The United Nations Security Council is looking into forming a new environmental peacekeeping force to deal with potential conflicts caused by so-called “global warming.”

Er, really?

The “green police,” as some are calling it, would wear green helmets, rather than the blue ones currently worn by U.N. forces. James Taylor is senior fellow at The Heartland Institute, a non-profit group that works to discover, develop and promote free-market solutions to public policy problems.
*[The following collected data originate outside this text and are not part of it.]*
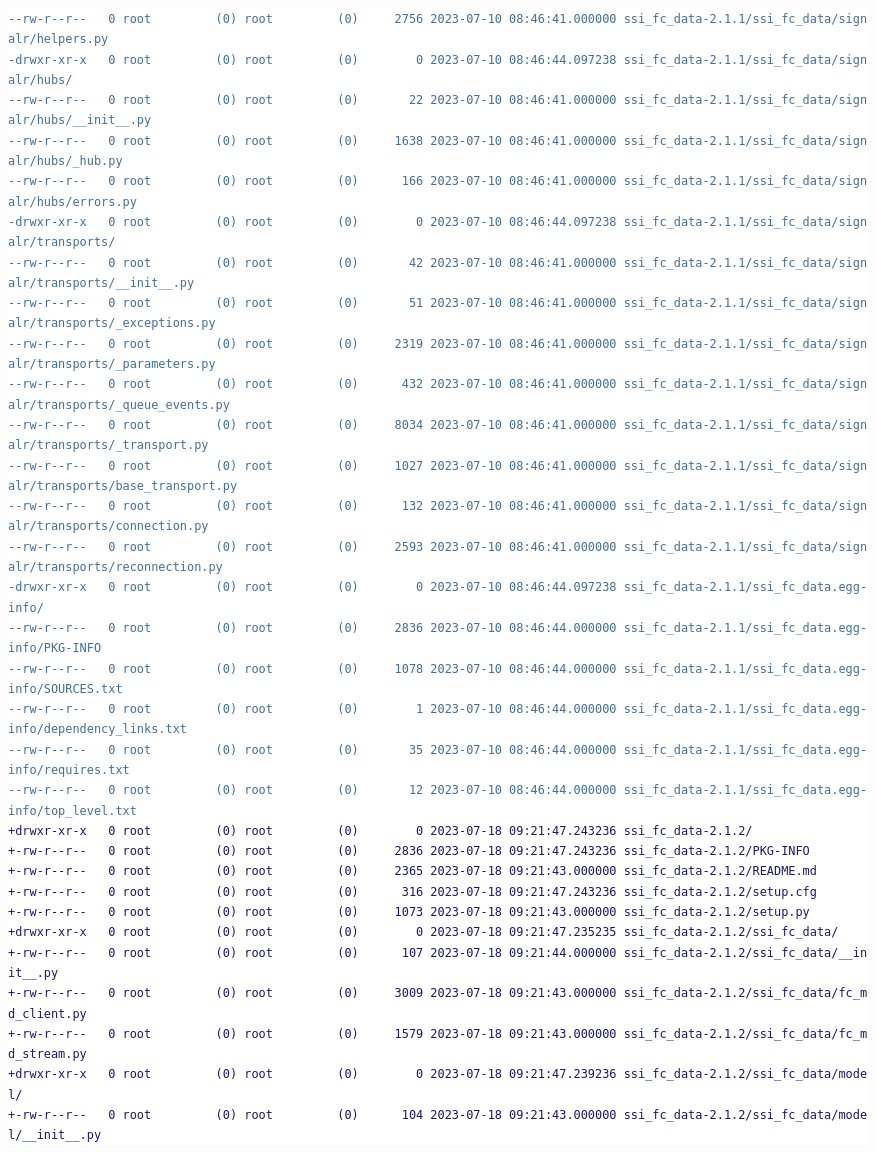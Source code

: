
 ```diff
--rw-r--r--   0 root         (0) root         (0)     2756 2023-07-10 08:46:41.000000 ssi_fc_data-2.1.1/ssi_fc_data/signalr/helpers.py
-drwxr-xr-x   0 root         (0) root         (0)        0 2023-07-10 08:46:44.097238 ssi_fc_data-2.1.1/ssi_fc_data/signalr/hubs/
--rw-r--r--   0 root         (0) root         (0)       22 2023-07-10 08:46:41.000000 ssi_fc_data-2.1.1/ssi_fc_data/signalr/hubs/__init__.py
--rw-r--r--   0 root         (0) root         (0)     1638 2023-07-10 08:46:41.000000 ssi_fc_data-2.1.1/ssi_fc_data/signalr/hubs/_hub.py
--rw-r--r--   0 root         (0) root         (0)      166 2023-07-10 08:46:41.000000 ssi_fc_data-2.1.1/ssi_fc_data/signalr/hubs/errors.py
-drwxr-xr-x   0 root         (0) root         (0)        0 2023-07-10 08:46:44.097238 ssi_fc_data-2.1.1/ssi_fc_data/signalr/transports/
--rw-r--r--   0 root         (0) root         (0)       42 2023-07-10 08:46:41.000000 ssi_fc_data-2.1.1/ssi_fc_data/signalr/transports/__init__.py
--rw-r--r--   0 root         (0) root         (0)       51 2023-07-10 08:46:41.000000 ssi_fc_data-2.1.1/ssi_fc_data/signalr/transports/_exceptions.py
--rw-r--r--   0 root         (0) root         (0)     2319 2023-07-10 08:46:41.000000 ssi_fc_data-2.1.1/ssi_fc_data/signalr/transports/_parameters.py
--rw-r--r--   0 root         (0) root         (0)      432 2023-07-10 08:46:41.000000 ssi_fc_data-2.1.1/ssi_fc_data/signalr/transports/_queue_events.py
--rw-r--r--   0 root         (0) root         (0)     8034 2023-07-10 08:46:41.000000 ssi_fc_data-2.1.1/ssi_fc_data/signalr/transports/_transport.py
--rw-r--r--   0 root         (0) root         (0)     1027 2023-07-10 08:46:41.000000 ssi_fc_data-2.1.1/ssi_fc_data/signalr/transports/base_transport.py
--rw-r--r--   0 root         (0) root         (0)      132 2023-07-10 08:46:41.000000 ssi_fc_data-2.1.1/ssi_fc_data/signalr/transports/connection.py
--rw-r--r--   0 root         (0) root         (0)     2593 2023-07-10 08:46:41.000000 ssi_fc_data-2.1.1/ssi_fc_data/signalr/transports/reconnection.py
-drwxr-xr-x   0 root         (0) root         (0)        0 2023-07-10 08:46:44.097238 ssi_fc_data-2.1.1/ssi_fc_data.egg-info/
--rw-r--r--   0 root         (0) root         (0)     2836 2023-07-10 08:46:44.000000 ssi_fc_data-2.1.1/ssi_fc_data.egg-info/PKG-INFO
--rw-r--r--   0 root         (0) root         (0)     1078 2023-07-10 08:46:44.000000 ssi_fc_data-2.1.1/ssi_fc_data.egg-info/SOURCES.txt
--rw-r--r--   0 root         (0) root         (0)        1 2023-07-10 08:46:44.000000 ssi_fc_data-2.1.1/ssi_fc_data.egg-info/dependency_links.txt
--rw-r--r--   0 root         (0) root         (0)       35 2023-07-10 08:46:44.000000 ssi_fc_data-2.1.1/ssi_fc_data.egg-info/requires.txt
--rw-r--r--   0 root         (0) root         (0)       12 2023-07-10 08:46:44.000000 ssi_fc_data-2.1.1/ssi_fc_data.egg-info/top_level.txt
+drwxr-xr-x   0 root         (0) root         (0)        0 2023-07-18 09:21:47.243236 ssi_fc_data-2.1.2/
+-rw-r--r--   0 root         (0) root         (0)     2836 2023-07-18 09:21:47.243236 ssi_fc_data-2.1.2/PKG-INFO
+-rw-r--r--   0 root         (0) root         (0)     2365 2023-07-18 09:21:43.000000 ssi_fc_data-2.1.2/README.md
+-rw-r--r--   0 root         (0) root         (0)      316 2023-07-18 09:21:47.243236 ssi_fc_data-2.1.2/setup.cfg
+-rw-r--r--   0 root         (0) root         (0)     1073 2023-07-18 09:21:43.000000 ssi_fc_data-2.1.2/setup.py
+drwxr-xr-x   0 root         (0) root         (0)        0 2023-07-18 09:21:47.235235 ssi_fc_data-2.1.2/ssi_fc_data/
+-rw-r--r--   0 root         (0) root         (0)      107 2023-07-18 09:21:44.000000 ssi_fc_data-2.1.2/ssi_fc_data/__init__.py
+-rw-r--r--   0 root         (0) root         (0)     3009 2023-07-18 09:21:43.000000 ssi_fc_data-2.1.2/ssi_fc_data/fc_md_client.py
+-rw-r--r--   0 root         (0) root         (0)     1579 2023-07-18 09:21:43.000000 ssi_fc_data-2.1.2/ssi_fc_data/fc_md_stream.py
+drwxr-xr-x   0 root         (0) root         (0)        0 2023-07-18 09:21:47.239236 ssi_fc_data-2.1.2/ssi_fc_data/model/
+-rw-r--r--   0 root         (0) root         (0)      104 2023-07-18 09:21:43.000000 ssi_fc_data-2.1.2/ssi_fc_data/model/__init__.py
```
He speculates on how seriously this should be taken.

“Anytime that somebody is talking about raising a standing army, giving it weapons, militarizing the world … in a way that hasn’t been the case before, I don’t find that a laughing matter at all,” he explains. “And given the extremism of the environmental activists here in the United States and around the globe, that gives me great cause for concern, considering that the enemy that they say is destroying the planet is Western civilization and, more specifically, free-market nations such as the United States.”
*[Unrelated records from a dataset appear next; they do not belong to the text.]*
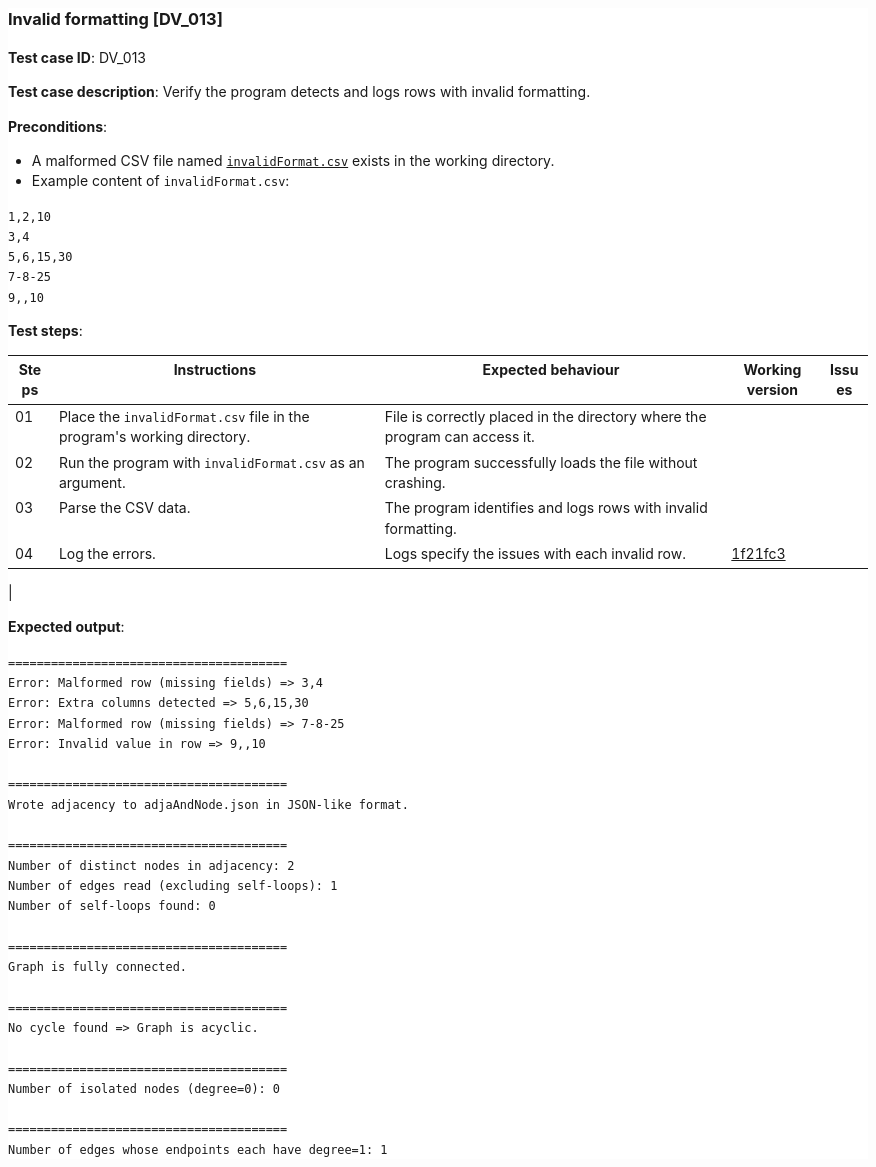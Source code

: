 ### Invalid formatting [DV_013]

**Test case ID**: DV_013

**Test case description**: Verify the program detects and logs rows with invalid formatting.

**Preconditions**:

- A malformed CSV file named [`invalidFormat.csv`](./testFile/invalidFormat.csv) exists in the working directory.
- Example content of `invalidFormat.csv`:

```
1,2,10
3,4
5,6,15,30
7-8-25
9,,10
```

**Test steps**:

|Steps|Instructions|Expected behaviour|Working version|Issues|
|---|---|---|---|---|
|01|Place the `invalidFormat.csv` file in the program's working directory.|File is correctly placed in the directory where the program can access it.|||
|02|Run the program with `invalidFormat.csv` as an argument.|The program successfully loads the file without crashing.|||
|03|Parse the CSV data.|The program identifies and logs rows with invalid formatting.|||
|04|Log the errors.|Logs specify the issues with each invalid row.|[1f21fc3](https://github.com/algosup/2024-2025-project-3-quickest-path-team-4/commit/1f21fc38222ca44bedff533c10fc9c063494c85c)||
|

**Expected output**:

```
=======================================
Error: Malformed row (missing fields) => 3,4
Error: Extra columns detected => 5,6,15,30
Error: Malformed row (missing fields) => 7-8-25
Error: Invalid value in row => 9,,10

=======================================
Wrote adjacency to adjaAndNode.json in JSON-like format.

=======================================
Number of distinct nodes in adjacency: 2
Number of edges read (excluding self-loops): 1
Number of self-loops found: 0

=======================================
Graph is fully connected.

=======================================
No cycle found => Graph is acyclic.

=======================================
Number of isolated nodes (degree=0): 0

=======================================
Number of edges whose endpoints each have degree=1: 1
```
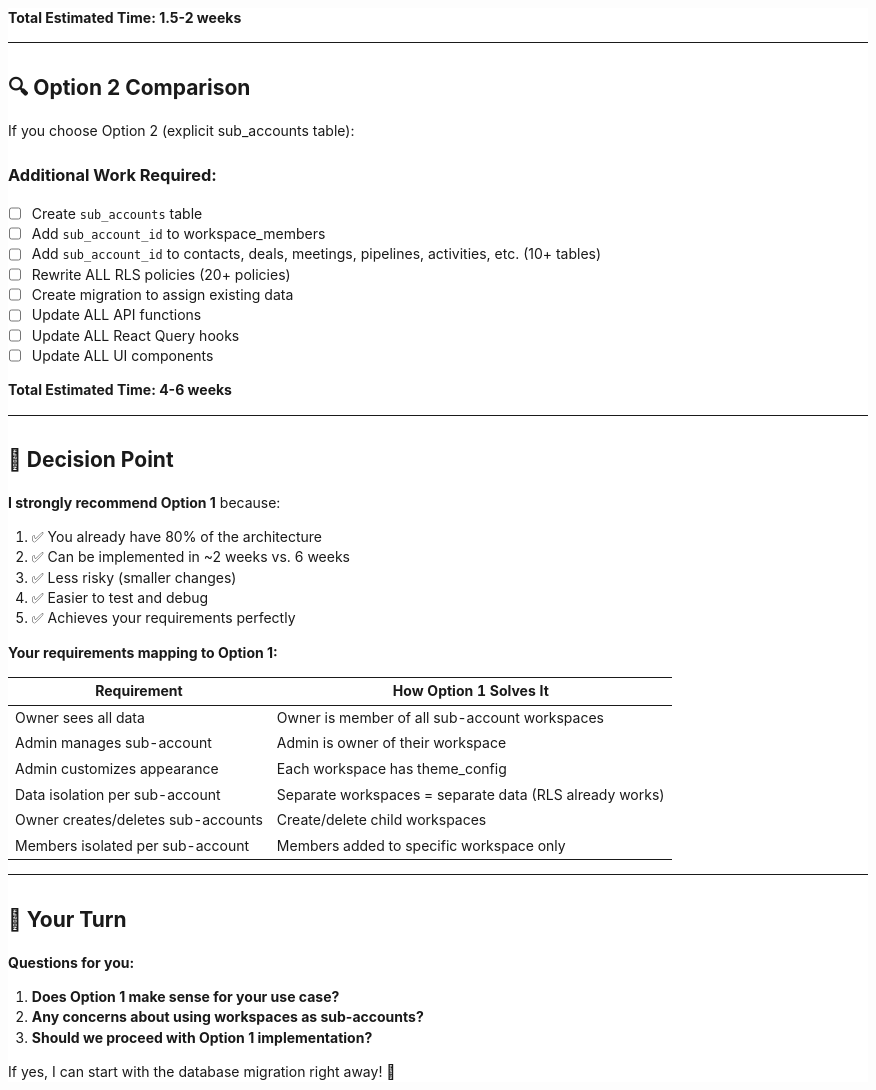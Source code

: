 **Total Estimated Time: 1.5-2 weeks**

---

## 🔍 Option 2 Comparison

If you choose Option 2 (explicit sub_accounts table):

### **Additional Work Required**:
- [ ] Create `sub_accounts` table
- [ ] Add `sub_account_id` to workspace_members
- [ ] Add `sub_account_id` to contacts, deals, meetings, pipelines, activities, etc. (10+ tables)
- [ ] Rewrite ALL RLS policies (20+ policies)
- [ ] Create migration to assign existing data
- [ ] Update ALL API functions
- [ ] Update ALL React Query hooks
- [ ] Update ALL UI components

**Total Estimated Time: 4-6 weeks**

---

## 💬 Decision Point

**I strongly recommend Option 1** because:

1. ✅ You already have 80% of the architecture
2. ✅ Can be implemented in ~2 weeks vs. 6 weeks
3. ✅ Less risky (smaller changes)
4. ✅ Easier to test and debug
5. ✅ Achieves your requirements perfectly

**Your requirements mapping to Option 1:**

| Requirement | How Option 1 Solves It |
|-------------|------------------------|
| Owner sees all data | Owner is member of all sub-account workspaces |
| Admin manages sub-account | Admin is owner of their workspace |
| Admin customizes appearance | Each workspace has theme_config |
| Data isolation per sub-account | Separate workspaces = separate data (RLS already works) |
| Owner creates/deletes sub-accounts | Create/delete child workspaces |
| Members isolated per sub-account | Members added to specific workspace only |

---

## 🤔 Your Turn

**Questions for you:**

1. **Does Option 1 make sense for your use case?**
2. **Any concerns about using workspaces as sub-accounts?**
3. **Should we proceed with Option 1 implementation?**

If yes, I can start with the database migration right away! 🚀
Where is all this coming from?  It’s true that the Security Council recently held a contentious debate on climate change, but I can say with 100% confidence that there was no talk of a standing army.  But the Heartlanders aren’t just dreaming this up.  Instead, their website points us to this story from the Guardian:

A special meeting of the United Nations security council is due to consider whether to expand its mission to keep the peace in an era of climate change.  Small island states, which could disappear beneath rising seas, are pushing the security council to intervene to combat the threat to their existence.

There has been talk, meanwhile, of a new environmental peacekeeping force – green helmets – which could step into conflicts caused by shrinking resources. [Emphasis added.]

Hm, so this is a lefty fantasy as well as a right-wing one.  What is the Guardian’s source for the claim?  Answer: an op-ed over at the Huffington Post by Germany’s Permanent Representative to the UN, Peter Wittig.  After offering a rather effective overview of the the security challenges deriving from climate change, Amb. Wittig notes that “there are governments that — in allusion to the ‘blue-helmet’ UN peacekeepers — are already calling for ‘green-helmets to close down coal-mines.'”

As far-fetched as the idea of “green-helmets” might sound, consider the tasks that the United Nations peacekeepers already perform today — e.g. emergency aid, development and recovery, state — and peacebuilding. Repainting blue helmets into green might be a strong signal — but would dealing with the consequences of climate change — say in precarious regions — be really very different from the tasks the blue helmets already perform today?

I’ve made a brief effort to track down the origin of the “green-helmets to close down coal-mines” quotation, but failed.  Perhaps a better-informed reader can enlighten me.  However, a close reading of Amb. Wittig’s op-ed reveals that he patently does not want to (i) forcibly shut any mines; (ii) create a green-helmeted environmental peace army; or (iii) destroy the free market or indeed the West.  In fact, he specifically writes that “it is too early to seriously think about Council action on climate change.”

The Guardian story took the Ambassador’s allusion and converted it into an easy and misleading headline.  The Heartland Institute simply swooped on the Guardian’s tale and spiced it up a little.  And so a new anti-UN myth has been born.